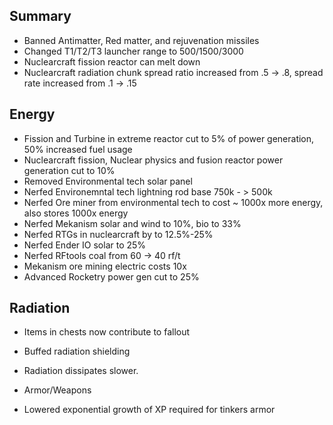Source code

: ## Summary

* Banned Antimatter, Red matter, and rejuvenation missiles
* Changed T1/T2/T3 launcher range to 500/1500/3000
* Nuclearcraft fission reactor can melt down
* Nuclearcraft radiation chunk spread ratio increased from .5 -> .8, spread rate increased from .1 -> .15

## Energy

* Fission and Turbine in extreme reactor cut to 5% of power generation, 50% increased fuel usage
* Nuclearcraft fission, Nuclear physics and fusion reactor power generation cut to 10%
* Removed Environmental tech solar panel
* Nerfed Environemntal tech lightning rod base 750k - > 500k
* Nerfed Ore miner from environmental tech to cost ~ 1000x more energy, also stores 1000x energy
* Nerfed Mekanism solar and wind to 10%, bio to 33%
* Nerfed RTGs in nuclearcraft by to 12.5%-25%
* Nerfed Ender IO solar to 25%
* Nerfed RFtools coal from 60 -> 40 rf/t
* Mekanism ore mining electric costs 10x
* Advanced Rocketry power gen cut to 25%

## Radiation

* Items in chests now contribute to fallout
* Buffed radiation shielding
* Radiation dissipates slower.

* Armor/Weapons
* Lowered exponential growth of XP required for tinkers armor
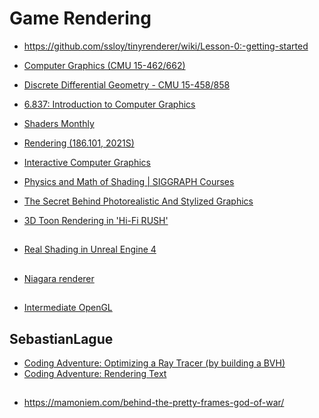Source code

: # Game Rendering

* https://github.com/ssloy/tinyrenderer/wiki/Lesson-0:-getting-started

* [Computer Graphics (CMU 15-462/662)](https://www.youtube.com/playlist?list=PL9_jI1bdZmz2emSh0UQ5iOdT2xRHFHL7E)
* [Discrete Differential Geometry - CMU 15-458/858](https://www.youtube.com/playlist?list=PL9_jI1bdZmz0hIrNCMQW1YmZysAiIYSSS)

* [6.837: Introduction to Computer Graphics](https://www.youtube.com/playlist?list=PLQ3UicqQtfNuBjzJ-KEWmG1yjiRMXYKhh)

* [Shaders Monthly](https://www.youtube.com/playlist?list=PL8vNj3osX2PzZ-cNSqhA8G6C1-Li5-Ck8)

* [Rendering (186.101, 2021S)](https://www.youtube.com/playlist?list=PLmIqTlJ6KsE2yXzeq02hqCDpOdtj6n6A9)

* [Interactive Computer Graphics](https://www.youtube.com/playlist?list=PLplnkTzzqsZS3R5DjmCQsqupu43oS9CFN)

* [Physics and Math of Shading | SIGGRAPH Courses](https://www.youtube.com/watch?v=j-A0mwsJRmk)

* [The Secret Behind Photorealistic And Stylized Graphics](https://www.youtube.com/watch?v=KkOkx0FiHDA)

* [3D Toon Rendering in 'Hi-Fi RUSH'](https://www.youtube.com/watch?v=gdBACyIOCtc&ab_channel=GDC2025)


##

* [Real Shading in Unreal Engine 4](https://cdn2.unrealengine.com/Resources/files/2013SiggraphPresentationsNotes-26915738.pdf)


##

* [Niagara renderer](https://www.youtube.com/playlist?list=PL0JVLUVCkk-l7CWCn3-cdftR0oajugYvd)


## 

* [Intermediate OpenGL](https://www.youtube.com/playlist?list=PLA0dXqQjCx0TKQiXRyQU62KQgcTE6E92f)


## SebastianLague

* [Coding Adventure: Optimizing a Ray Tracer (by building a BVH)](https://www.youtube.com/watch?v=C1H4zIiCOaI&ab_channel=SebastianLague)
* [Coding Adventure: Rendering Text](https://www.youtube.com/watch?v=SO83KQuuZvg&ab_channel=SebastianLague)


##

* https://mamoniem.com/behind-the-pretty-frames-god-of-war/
§ §
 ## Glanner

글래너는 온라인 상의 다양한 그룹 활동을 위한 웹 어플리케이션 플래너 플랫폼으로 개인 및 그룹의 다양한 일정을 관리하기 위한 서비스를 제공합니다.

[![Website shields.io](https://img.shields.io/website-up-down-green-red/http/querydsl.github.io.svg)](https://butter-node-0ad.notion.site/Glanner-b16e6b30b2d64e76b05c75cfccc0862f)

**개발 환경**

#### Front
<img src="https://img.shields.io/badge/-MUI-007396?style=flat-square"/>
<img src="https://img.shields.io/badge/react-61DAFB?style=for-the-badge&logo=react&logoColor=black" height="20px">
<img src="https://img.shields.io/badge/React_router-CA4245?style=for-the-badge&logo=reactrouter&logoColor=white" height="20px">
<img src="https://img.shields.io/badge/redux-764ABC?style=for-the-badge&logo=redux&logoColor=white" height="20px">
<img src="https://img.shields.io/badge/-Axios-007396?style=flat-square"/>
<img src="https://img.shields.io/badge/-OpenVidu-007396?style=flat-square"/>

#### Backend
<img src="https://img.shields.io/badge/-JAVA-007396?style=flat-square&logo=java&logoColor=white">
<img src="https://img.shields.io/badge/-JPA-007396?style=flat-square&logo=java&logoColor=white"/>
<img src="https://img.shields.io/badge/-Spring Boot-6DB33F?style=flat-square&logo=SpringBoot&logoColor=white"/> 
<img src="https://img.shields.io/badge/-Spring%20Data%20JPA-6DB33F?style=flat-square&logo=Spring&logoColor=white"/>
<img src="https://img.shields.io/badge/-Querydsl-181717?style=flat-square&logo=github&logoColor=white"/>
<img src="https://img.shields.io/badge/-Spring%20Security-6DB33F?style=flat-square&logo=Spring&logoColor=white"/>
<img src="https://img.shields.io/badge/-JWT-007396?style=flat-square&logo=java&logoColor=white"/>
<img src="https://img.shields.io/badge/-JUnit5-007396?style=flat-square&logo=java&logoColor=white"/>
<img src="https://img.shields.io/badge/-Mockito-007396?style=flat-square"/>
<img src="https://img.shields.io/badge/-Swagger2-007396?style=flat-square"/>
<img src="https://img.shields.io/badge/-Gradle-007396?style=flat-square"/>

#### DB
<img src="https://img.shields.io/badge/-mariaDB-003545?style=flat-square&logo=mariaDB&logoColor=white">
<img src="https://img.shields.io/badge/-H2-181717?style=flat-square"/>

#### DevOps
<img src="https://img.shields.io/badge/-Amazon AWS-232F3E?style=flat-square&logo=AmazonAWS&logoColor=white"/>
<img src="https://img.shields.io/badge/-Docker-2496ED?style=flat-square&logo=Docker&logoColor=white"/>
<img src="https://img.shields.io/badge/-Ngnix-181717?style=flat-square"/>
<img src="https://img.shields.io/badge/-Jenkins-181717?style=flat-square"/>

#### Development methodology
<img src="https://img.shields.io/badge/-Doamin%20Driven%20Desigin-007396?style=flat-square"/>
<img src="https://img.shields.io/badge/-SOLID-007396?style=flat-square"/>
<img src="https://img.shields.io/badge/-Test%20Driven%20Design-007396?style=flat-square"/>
§ §
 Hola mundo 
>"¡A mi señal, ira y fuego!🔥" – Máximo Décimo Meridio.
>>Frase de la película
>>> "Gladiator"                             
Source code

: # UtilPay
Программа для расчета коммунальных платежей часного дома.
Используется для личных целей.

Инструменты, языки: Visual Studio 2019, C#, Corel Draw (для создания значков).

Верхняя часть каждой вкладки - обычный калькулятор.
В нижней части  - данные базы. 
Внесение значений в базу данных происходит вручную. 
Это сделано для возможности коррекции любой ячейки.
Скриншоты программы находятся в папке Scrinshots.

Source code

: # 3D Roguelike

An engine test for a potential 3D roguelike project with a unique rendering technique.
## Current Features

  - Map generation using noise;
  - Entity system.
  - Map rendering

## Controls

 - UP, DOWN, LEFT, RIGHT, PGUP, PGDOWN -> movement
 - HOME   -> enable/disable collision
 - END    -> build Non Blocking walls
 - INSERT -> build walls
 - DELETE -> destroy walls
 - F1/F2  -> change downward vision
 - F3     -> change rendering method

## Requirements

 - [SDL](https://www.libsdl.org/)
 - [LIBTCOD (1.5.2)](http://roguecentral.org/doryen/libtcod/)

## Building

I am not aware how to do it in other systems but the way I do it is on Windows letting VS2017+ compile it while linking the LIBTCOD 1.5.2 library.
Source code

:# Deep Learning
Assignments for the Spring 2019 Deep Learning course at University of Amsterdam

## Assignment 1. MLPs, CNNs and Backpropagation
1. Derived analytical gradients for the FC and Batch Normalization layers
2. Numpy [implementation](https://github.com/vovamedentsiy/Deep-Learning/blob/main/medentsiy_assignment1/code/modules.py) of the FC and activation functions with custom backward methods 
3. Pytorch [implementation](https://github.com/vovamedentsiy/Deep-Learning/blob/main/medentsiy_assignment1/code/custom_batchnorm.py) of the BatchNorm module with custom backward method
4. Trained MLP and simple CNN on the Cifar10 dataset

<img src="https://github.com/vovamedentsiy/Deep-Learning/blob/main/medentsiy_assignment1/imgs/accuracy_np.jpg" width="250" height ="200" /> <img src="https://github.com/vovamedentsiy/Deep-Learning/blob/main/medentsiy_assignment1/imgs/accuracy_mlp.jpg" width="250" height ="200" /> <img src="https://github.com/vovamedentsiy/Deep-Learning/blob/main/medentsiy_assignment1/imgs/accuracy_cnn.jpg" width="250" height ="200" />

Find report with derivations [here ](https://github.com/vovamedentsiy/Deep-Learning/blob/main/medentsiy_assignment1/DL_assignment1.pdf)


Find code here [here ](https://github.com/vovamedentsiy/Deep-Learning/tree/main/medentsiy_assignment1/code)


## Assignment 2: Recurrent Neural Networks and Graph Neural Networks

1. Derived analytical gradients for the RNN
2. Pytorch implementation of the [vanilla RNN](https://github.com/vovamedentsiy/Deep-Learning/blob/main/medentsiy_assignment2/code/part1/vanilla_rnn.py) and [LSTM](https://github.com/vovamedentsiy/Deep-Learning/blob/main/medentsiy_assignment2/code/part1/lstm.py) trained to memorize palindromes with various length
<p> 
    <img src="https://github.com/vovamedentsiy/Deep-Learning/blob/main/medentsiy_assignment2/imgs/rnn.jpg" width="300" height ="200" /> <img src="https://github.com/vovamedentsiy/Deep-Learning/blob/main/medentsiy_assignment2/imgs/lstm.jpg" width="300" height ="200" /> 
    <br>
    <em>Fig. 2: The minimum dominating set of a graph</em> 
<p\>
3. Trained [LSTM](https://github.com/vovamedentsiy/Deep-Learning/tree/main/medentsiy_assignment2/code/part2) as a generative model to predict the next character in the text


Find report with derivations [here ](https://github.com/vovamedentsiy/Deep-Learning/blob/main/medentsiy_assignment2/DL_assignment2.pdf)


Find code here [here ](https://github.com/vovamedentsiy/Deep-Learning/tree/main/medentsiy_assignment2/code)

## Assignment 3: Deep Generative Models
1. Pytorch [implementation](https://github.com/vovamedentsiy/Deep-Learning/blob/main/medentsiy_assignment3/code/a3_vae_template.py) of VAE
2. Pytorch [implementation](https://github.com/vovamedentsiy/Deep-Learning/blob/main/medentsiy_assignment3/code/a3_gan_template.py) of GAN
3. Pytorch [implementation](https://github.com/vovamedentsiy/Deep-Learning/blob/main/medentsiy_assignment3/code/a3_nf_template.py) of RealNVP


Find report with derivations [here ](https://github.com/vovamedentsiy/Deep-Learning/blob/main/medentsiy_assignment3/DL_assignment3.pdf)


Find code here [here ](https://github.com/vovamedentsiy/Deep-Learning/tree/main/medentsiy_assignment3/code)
§ §
### HOW TO COMPLETE THIS TASK
Within the material above, extract exactly the lines that start at the line containing "- [LIBTCOD (1.5.2)](http://roguecentral.org/doryen/libtcod/)" and stop after the line containing "1. Derived analytical gradients for the RNN", and only those.

### ANSWER FOR THIS EXERCISE
 - [LIBTCOD (1.5.2)](http://roguecentral.org/doryen/libtcod/)

## Building

I am not aware how to do it in other systems but the way I do it is on Windows letting VS2017+ compile it while linking the LIBTCOD 1.5.2 library.
Source code

:# Deep Learning
Assignments for the Spring 2019 Deep Learning course at University of Amsterdam

## Assignment 1. MLPs, CNNs and Backpropagation
1. Derived analytical gradients for the FC and Batch Normalization layers
2. Numpy [implementation](https://github.com/vovamedentsiy/Deep-Learning/blob/main/medentsiy_assignment1/code/modules.py) of the FC and activation functions with custom backward methods 
3. Pytorch [implementation](https://github.com/vovamedentsiy/Deep-Learning/blob/main/medentsiy_assignment1/code/custom_batchnorm.py) of the BatchNorm module with custom backward method
4. Trained MLP and simple CNN on the Cifar10 dataset

<img src="https://github.com/vovamedentsiy/Deep-Learning/blob/main/medentsiy_assignment1/imgs/accuracy_np.jpg" width="250" height ="200" /> <img src="https://github.com/vovamedentsiy/Deep-Learning/blob/main/medentsiy_assignment1/imgs/accuracy_mlp.jpg" width="250" height ="200" /> <img src="https://github.com/vovamedentsiy/Deep-Learning/blob/main/medentsiy_assignment1/imgs/accuracy_cnn.jpg" width="250" height ="200" />

Find report with derivations [here ](https://github.com/vovamedentsiy/Deep-Learning/blob/main/medentsiy_assignment1/DL_assignment1.pdf)


Find code here [here ](https://github.com/vovamedentsiy/Deep-Learning/tree/main/medentsiy_assignment1/code)


## Assignment 2: Recurrent Neural Networks and Graph Neural Networks

1. Derived analytical gradients for the RNN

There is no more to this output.